Madnixa. Quando escrevi essa música, estava no meu primeiro emprego. Estava muito naquela fase de questionar tudo e de perguntar se era aquilo que eu queria. Os meus amigos falavam comigo e diziam-me que eu podia ter entrado na faculdade. A minha vida estava a entrar num rumo estranho e que não era aquele que eu queria alcançar. Eu trabalhava, ia para a noite e pouco mais. Estava a ver o tempo a passar, mas queria sair dali e ver o tempo que se avizinhava. Tinha de reagir. Esse foi um ano que pus as fixas em jogo. Despedi-me da empresa. Entretanto, o meu avô tinha falecido. Ainda jogava futebol, no meio disto tudo. Ainda tinha explicações. Essa rima é muito sentida.

A Desempenho é uma música muito pessoal. Depois, foi uma altura em que me apercebi que muitos das minhas referências criticavam a minha geração — com a sua razão — mas na qual eu não me revia. É uma revolta pessoal também.

Não consideras que as críticas de que falas têm razão de ser?
Madnixa. Sim. Há um pouco de tudo. Todas as gerações têm as suas fraquezas e impotências. Nessa música, eu quero afirmar que nas gerações mais novas também há pessoal que sabe o que está a fazer. Eu sei que eles sabem isso. Eles dizem aquilo que pensam. Eu escrevi isso em 2017 e a mentalidade era outra. Entrei com 20 anos.

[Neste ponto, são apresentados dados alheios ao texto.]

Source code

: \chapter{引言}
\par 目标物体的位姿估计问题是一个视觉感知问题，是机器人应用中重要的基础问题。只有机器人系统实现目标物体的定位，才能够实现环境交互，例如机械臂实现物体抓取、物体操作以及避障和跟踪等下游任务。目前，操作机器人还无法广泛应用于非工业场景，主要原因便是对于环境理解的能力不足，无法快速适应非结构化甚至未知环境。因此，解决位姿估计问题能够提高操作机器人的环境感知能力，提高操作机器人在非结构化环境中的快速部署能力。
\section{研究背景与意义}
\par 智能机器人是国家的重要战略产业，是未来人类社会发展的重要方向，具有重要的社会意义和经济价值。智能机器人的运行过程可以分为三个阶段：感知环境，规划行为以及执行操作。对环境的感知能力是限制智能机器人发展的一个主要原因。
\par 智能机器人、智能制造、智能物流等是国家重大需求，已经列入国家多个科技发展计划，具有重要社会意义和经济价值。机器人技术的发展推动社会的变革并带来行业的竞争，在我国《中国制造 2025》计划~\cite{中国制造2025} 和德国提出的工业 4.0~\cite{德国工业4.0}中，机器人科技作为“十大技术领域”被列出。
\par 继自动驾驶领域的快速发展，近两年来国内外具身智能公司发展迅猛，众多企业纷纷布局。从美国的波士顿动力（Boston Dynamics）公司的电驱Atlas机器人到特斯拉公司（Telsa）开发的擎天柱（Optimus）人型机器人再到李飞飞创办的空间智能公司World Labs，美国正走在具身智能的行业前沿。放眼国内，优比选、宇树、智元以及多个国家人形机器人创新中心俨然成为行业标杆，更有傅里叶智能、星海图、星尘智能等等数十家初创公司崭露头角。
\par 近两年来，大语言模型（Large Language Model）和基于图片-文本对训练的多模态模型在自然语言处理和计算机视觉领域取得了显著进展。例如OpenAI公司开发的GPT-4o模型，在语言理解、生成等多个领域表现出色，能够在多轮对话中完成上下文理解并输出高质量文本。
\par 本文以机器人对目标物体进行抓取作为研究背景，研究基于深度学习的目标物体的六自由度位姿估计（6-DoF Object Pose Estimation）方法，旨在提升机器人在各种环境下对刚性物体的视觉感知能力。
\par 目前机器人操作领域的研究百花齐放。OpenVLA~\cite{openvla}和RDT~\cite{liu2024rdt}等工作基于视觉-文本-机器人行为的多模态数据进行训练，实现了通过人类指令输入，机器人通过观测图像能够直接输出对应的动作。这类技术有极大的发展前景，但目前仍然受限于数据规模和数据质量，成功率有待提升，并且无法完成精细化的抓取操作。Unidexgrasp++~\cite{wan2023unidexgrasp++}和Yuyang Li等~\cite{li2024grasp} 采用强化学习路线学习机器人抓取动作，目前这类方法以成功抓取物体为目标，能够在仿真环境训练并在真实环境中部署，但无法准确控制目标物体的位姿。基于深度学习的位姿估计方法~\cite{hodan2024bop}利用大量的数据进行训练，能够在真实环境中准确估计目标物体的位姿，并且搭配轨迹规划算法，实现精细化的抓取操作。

Proflow. Essas críticas também dependem de onde vêm. Em todo o lado tu ouves aquele saudosismo “no meu tempo é que era”. Isso para mim vale pouco porque são pessoas que notam que o tempo delas já passou. Às vezes, critica-se só por criticar. A nossa geração tem gente muito capaz em todas as áreas. A idade não me diz nada. Mas claro que vais errar quando generalizas, porque não podes definir a geração numa palavra ou num conceito.

Vocês já estão a viver para isto. Para o hip-hop. Mas querem viver disto no futuro.
Proflow. É exatamente isso. É uma conclusão simples e faz todo o sentido. Às vezes, o pessoal tenta convencer-nos a dar um concerto para ganhar x ou y. Zero, zero, zero! As coisas funcionam bem e a moção está lá. O ganhar dinheiro é uma consequência. Uma pessoa faz isto porque se sente bem. O Nixa, numa letra, diz “vou ter que escalar, mas eu não durmo enquanto não chegar ao cume da montanha e ver lá os meus pés”. E é mesmo assim que pensamos. Enquanto estás a escalar, desfruta do que estás a ver. Sem pressas. É a mesma cena com o DJing. Eu já fui convidado para passar música em alguns locais, mas estava castrado porque não era a minha música, não tinha escolha. E eu isso não quero. Prefiro esfalfar-me noutra cena e fazer o que gosto só para mim.

Madnixa. O objetivo nunca foi carreira. Nunca me imaginei a viver disto e a ganhar dinheiro com isto. O viver disto, para mim, é ir fazendo porque gosto. Simples. Estavam sempre a lixar-me a cabeça para gravar as músicas da mixtape. Aos anos. Eu dizia sempre “calma!”. Ainda quando só tinha duas músicas. Este gajo começou a interessar-se, a ajudar e montamos o estúdio. Depois, compramos um microfone. Sempre passo a passo. sempre.
Quem é que não gostava de rodar festivais em Portugal e de dar concertos atrás de concertos? Claro que gostávamos. Mas não sonho com isso. Como o Proflow disse, é uma consequência disto. Pura e simplesmente. Quero é fazer a melhor rima! Agora, não vou andar a bater de porta em porta e a pôr vídeos no Youtube só para ter muitos likes e concertos à pala disso! Os objetivos primordiais são acabar a mixtape e dar o concerto de abertura memorável!